Reversing the view at the city square, we're looking at the Cathedral Basilica of Our Lady of the Assumption . . .

. . . and here's the interior of the Cathedral, a service in progress. Shhhhhh . . .

As the service continued inside, these little niñas danced to their own conga drummer on the Cathedral's upper porch.

In front of the Cathedral, folk dancers and musicians performed to a crowd, pulling in viewers to join in the dance--and then spend a few American $ on their CD . . .

. . . like--What? That's Sheila!

Yep, she bought the CD ;-)

Here's that building at the back of the city square. See the historic photo of Castro? He once made a rebel (not rabble)-rousing speech from the balcony directly above the photo exhibit.

Back on the bus and another grab shot through the window. Castro: "We build a prosperous and sensible socialism."
Behold, the Moncada Barracks, home of Fidel Castro's "coming-out party." According to Wikipedia, "On 26 July 1953, the barracks was the site of an armed attack by a small group of revolutionaries led by Fidel Castro. This armed attack is widely accepted as the beginning of the Cuban Revolution. The date on which the attack took place, 26 July, was adopted by Castro as the name for his revolutionary movement . . . which eventually toppled the dictatorship of Fulgencio Batista on 12 January 1959." Today it's a museum.

Evidence of Castro's armed attack: Bullet holes!

We're back outside to board the bus, but let us pause to ogle this 1956 (?) Chevy.

Cuban high-speed transit, shot through the bus window (hence the reddish coloration).

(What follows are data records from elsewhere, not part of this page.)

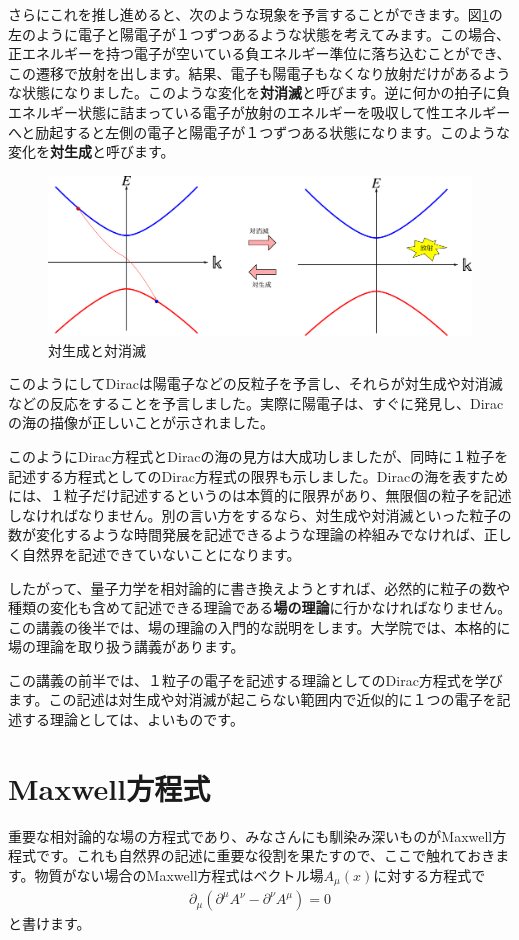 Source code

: \documentclass[report,paper=a4, fontsize=12pt, line_length=16cm, number_of_lines=33,dvipdfmx]{jlreq}
\numberwithin{equation}{chapter}
\newcommand{\del}{\partial}
\newcommand{\strong}[1]{{\sffamily \bfseries #1}}
\begin{document}
さらにこれを推し進めると、次のような現象を予言することができます。図\ref{fig:paircreation}の左のように電子と陽電子が１つずつあるような状態を考えてみます。この場合、正エネルギーを持つ電子が空いている負エネルギー準位に落ち込むことができ、この遷移で放射を出します。結果、電子も陽電子もなくなり放射だけがあるような状態になりました。このような変化を\strong{対消滅}と呼びます。逆に何かの拍子に負エネルギー状態に詰まっている電子が放射のエネルギーを吸収して性エネルギーへと励起すると左側の電子と陽電子が１つずつある状態になります。このような変化を\strong{対生成}と呼びます。
\begin{figure}[htbp]
  \centering
  \includegraphics[width=14cm]{paircreation.pdf}
  \caption{対生成と対消滅}
  \label{fig:paircreation}
\end{figure}

このようにしてDiracは陽電子などの反粒子を予言し、それらが対生成や対消滅などの反応をすることを予言しました。実際に陽電子は、すぐに発見し、Diracの海の描像が正しいことが示されました。

このようにDirac方程式とDiracの海の見方は大成功しましたが、同時に１粒子を記述する方程式としてのDirac方程式の限界も示しました。Diracの海を表すためには、１粒子だけ記述するというのは本質的に限界があり、無限個の粒子を記述しなければなりません。別の言い方をするなら、対生成や対消滅といった粒子の数が変化するような時間発展を記述できるような理論の枠組みでなければ、正しく自然界を記述できていないことになります。

したがって、量子力学を相対論的に書き換えようとすれば、必然的に粒子の数や種類の変化も含めて記述できる理論である\strong{場の理論}に行かなければなりません。この講義の後半では、場の理論の入門的な説明をします。大学院では、本格的に場の理論を取り扱う講義があります。

この講義の前半では、１粒子の電子を記述する理論としてのDirac方程式を学びます。この記述は対生成や対消滅が起こらない範囲内で近似的に１つの電子を記述する理論としては、よいものです。

\section{Maxwell方程式}
重要な相対論的な場の方程式であり、みなさんにも馴染み深いものがMaxwell方程式です。これも自然界の記述に重要な役割を果たすので、ここで触れておきます。物質がない場合のMaxwell方程式はベクトル場$A_{\mu}(x)$に対する方程式で
\begin{align}
  \del_{\mu}(\del^{\mu}A^{\nu}-\del^{\nu}A^{\mu})=0
\end{align}
と書けます。
\end{document}
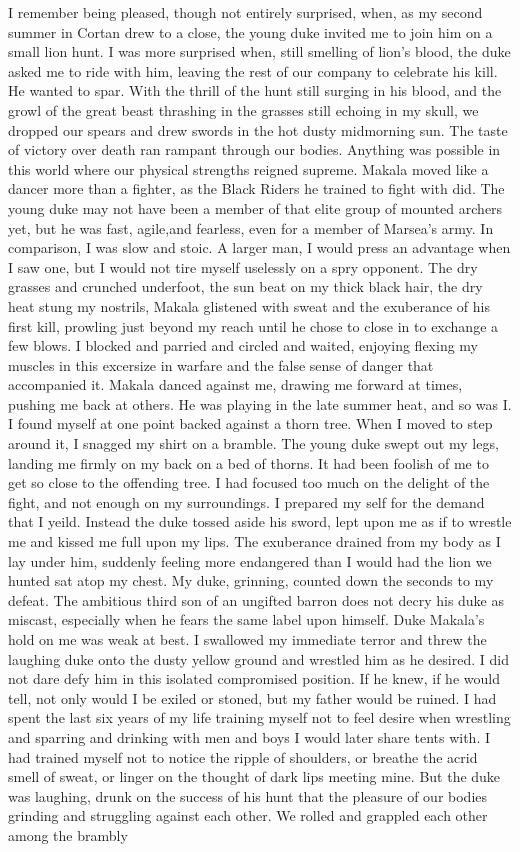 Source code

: \documentclass{article}
\begin{document}
I remember being pleased, though not entirely surprised, when, as my second summer in Cortan drew to a close, the young duke invited me to join him on a small lion hunt. I was more surprised when, still smelling of lion's blood, the duke asked me to ride with him, leaving the rest of our company to celebrate his kill. He wanted to spar. With the thrill of the hunt still surging in his blood, and the growl of the great beast thrashing in the grasses still echoing in my skull, we dropped our spears and drew swords in the hot dusty midmorning sun. The taste of victory over death ran rampant through our bodies. Anything was possible in this world where our physical strengths reigned supreme. Makala moved like a dancer more than a fighter, as the Black Riders he trained to fight with did. The young duke may not have been a member of that elite group of mounted archers yet, but he was fast, agile,and fearless, even for a member of Marsea's army. In comparison, I was slow and stoic. A larger man, I would press an advantage when I saw one, but I would not tire myself uselessly on a spry opponent. The dry grasses and crunched underfoot, the sun beat on my thick black hair, the dry heat stung my nostrils, Makala glistened with sweat and the exuberance of his first kill, prowling just beyond my reach until he chose to close in to exchange a few blows. I blocked and parried and circled and waited, enjoying flexing my muscles in this excersize in warfare and the false sense of danger that accompanied it. Makala danced against me, drawing me forward at times, pushing me back at others. He was playing in the late summer heat, and so was I. I found myself at one point backed against a thorn tree. When I moved to step around it, I snagged my shirt on a bramble. The young duke swept out my legs, landing me firmly on my back on a bed of thorns. It had been foolish of me to get so close to the offending tree. I had focused too much on the delight of the fight, and not enough on my surroundings. I prepared my self for the demand that I yeild. Instead the duke tossed aside his sword, lept upon me as if to wrestle me and kissed me full upon my lips. The exuberance drained from my body as I lay under him, suddenly feeling more endangered than I would  had the lion we hunted sat atop my chest. My duke, grinning, counted down the seconds to my defeat. The ambitious third son of an ungifted barron does not decry his duke as miscast, especially when he fears the same label upon himself. Duke Makala's hold on me was weak at best. I swallowed my immediate terror and threw the laughing duke onto the dusty yellow ground and wrestled him as he desired. I did not dare defy him in this isolated compromised position. If he knew, if he would tell, not only would I be exiled or stoned, but my father would be ruined. I had spent the last six years of my life training myself not to feel desire when wrestling and sparring and drinking with men and boys I would later share tents with. I had trained myself not to notice the ripple of shoulders, or breathe the acrid smell of sweat, or linger on the thought of dark lips meeting mine. But the duke was laughing, drunk on the success of his hunt that the pleasure of our bodies grinding and struggling against each other. We rolled and grappled each other among the brambly 
\end{document}
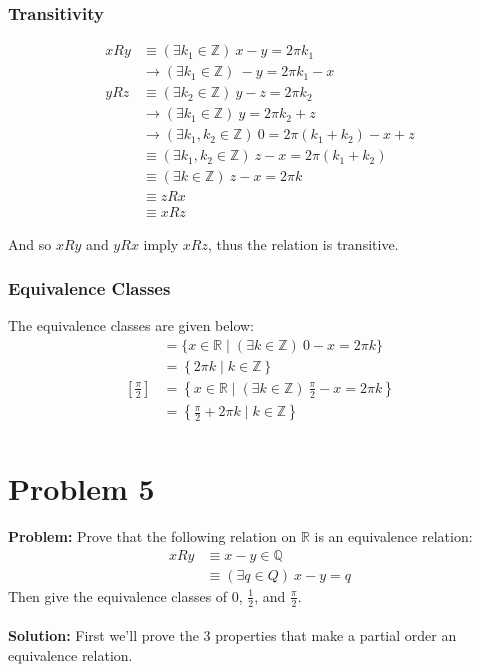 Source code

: \documentclass{article}
\begin{document}
\subsubsection*{Transitivity}
\begin{align*}
xRy&\equiv (\exists k_1\in\mathbb Z)\ x-y=2\pi k_1\tag{definition}\\
&\rightarrow (\exists k_1\in\mathbb Z)\ -y=2\pi k_1-x\tag{arithmetic}\\
yRz&\equiv (\exists k_2\in\mathbb Z)\ y-z=2\pi k_2\tag{definition}\\
&\rightarrow (\exists k_1\in\mathbb Z)\ y=2\pi k_2+z\tag{arithmetic}\\
&\rightarrow(\exists k_1,k_2\in\mathbb Z)\ 0=2\pi(k_1+k_2)-x+z\tag{sum of lines 2 \& 4}\\
&\equiv(\exists k_1,k_2\in\mathbb Z)\ z-x=2\pi(k_1+k_2)\tag{arithmetic}\\
&\equiv(\exists k\in\mathbb Z)\ z-x=2\pi k\tag{closure of $\mathbb Z$ under addition}\\
&\equiv zRx \tag{definition}\\
&\equiv xRz \tag{symmetry of $R$}
\end{align*}

And so $xRy$ and $yRx$ imply $xRz$, thus the relation is transitive.

\subsubsection*{Equivalence Classes}
The equivalence classes are given below:
\begin{align*}
  [0]&=\{x\in\mathbb R\mid (\exists k\in\mathbb Z)\ 0-x=2\pi k\}\\
  &=\left\{2\pi k\mid k\in\mathbb Z\right\}\\
  \left[\frac{\pi}{2}\right]&=\left\{x\in\mathbb R\mid (\exists k\in\mathbb Z)\ \frac{\pi}{2}-x=2\pi k\right\}\\
  &=\left\{\frac{\pi}{2}+2\pi k\mid k\in\mathbb Z\right\}\\
\end{align*}

\section*{Problem 5}
\textbf{Problem:} Prove that the following relation on $\mathbb R$ is an equivalence relation:
\begin{align*}
xRy&\equiv x-y\in\mathbb Q\\
&\equiv (\exists q\in Q)\ x-y=q
\end{align*}
Then give the equivalence classes of 0, $\frac{1}{2}$, and $\frac{\pi}{2}$.
\\\\
\textbf{Solution:} First we'll prove the 3 properties that make a partial order an equivalence relation.
\end{document}
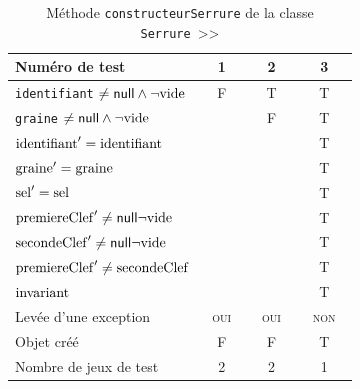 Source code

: \documentclass[11pt,article]{article}
\newcommand{\nullvalue}{\textsf{null}\xspace}
\newcommand{\emptyvalue}{\ensuremath\mathrm{vide}}
\newcommand{\invariant}{\ensuremath\mathrm{invariant}}
\begin{document}
\newcommand{\identifiant}{\ensuremath\mathrm{identifiant}}
\newcommand{\graine}{\ensuremath\mathrm{graine}}
\newcommand{\sel}{\ensuremath\mathrm{sel}}
\newcommand{\premiereClef}{\ensuremath\mathrm{premiereClef}}
\newcommand{\secondeClef}{\ensuremath\mathrm{secondeClef}}
\begin{table}[!ht]
\begin{center}
\begin{tabular}{|p{0.4\linewidth}|c|c|c|}
\hline
Numéro de test
&1&2&3\\
\hline
\hline
\texttt{identifiant} $\neq \nullvalue \land \neg \emptyvalue$
&F&T&T\\
\hline
\texttt{graine} $\neq \nullvalue \land \neg \emptyvalue$
& &F&T\\
\hline
\hline
$\identifiant' = \identifiant$
& & &T\\
\hline
$\graine' = \graine$
& & &T\\
\hline
$\sel' = \sel$
& & &T\\
\hline
$\premiereClef' \neq \nullvalue \neg \emptyvalue$
& & &T\\
\hline
$\secondeClef' \neq \nullvalue \neg \emptyvalue$
& & &T\\
\hline
$\premiereClef' \neq \secondeClef$
& & &T\\
\hline
$\invariant$
& & &T\\
\hline
Levée d'une exception&\textsc{oui}&\textsc{oui}&\textsc{non}\\
\hline
\hline
Objet créé
&F&F&T\\
\hline
\hline
Nombre de jeux de test 
&2&2&1\\
\hline
\end{tabular}
\caption{Méthode \texttt{constructeurSerrure} de la
classe \texttt{Serrure}~>>}
\end{center}
\end{table}
\end{document}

The bus took us to San Juan Hill, site of the famous battle (July 1, 1898) involving the Cuban army, the American army, and the 1st American Volunteer Cavalry (the "Rough Riders") led by Teddy Roosevelt, versus the Spanish army. This battle decisively ended the Spanish-American War.

Our tour bus has brought us to our last important site in Santiago de Cuba, the Santa Ifigenia Cemetery. You'll never guess the two heroes buried here. Yeah, you will.

This cemetery contains the huge Mausoleum of Jose Martí (1853-1895), "a Cuban poet, essayist, journalist, translator, professor, and publisher, who is considered a national hero and an important figure in Latin American literature. He was very politically active, and is considered an important revolutionary philosopher and political theorist. Through his writings and political activity, he became a symbol of Cuba's bid for independence against Spain in the 19th century, and is referred to as the "Apostle of Cuban Independence . . . He died in military action during the Battle of Dos Ríos on May 19, 1895." (Wikipedia) The Martí burial site is protected by guards that change at intervals, as seen here.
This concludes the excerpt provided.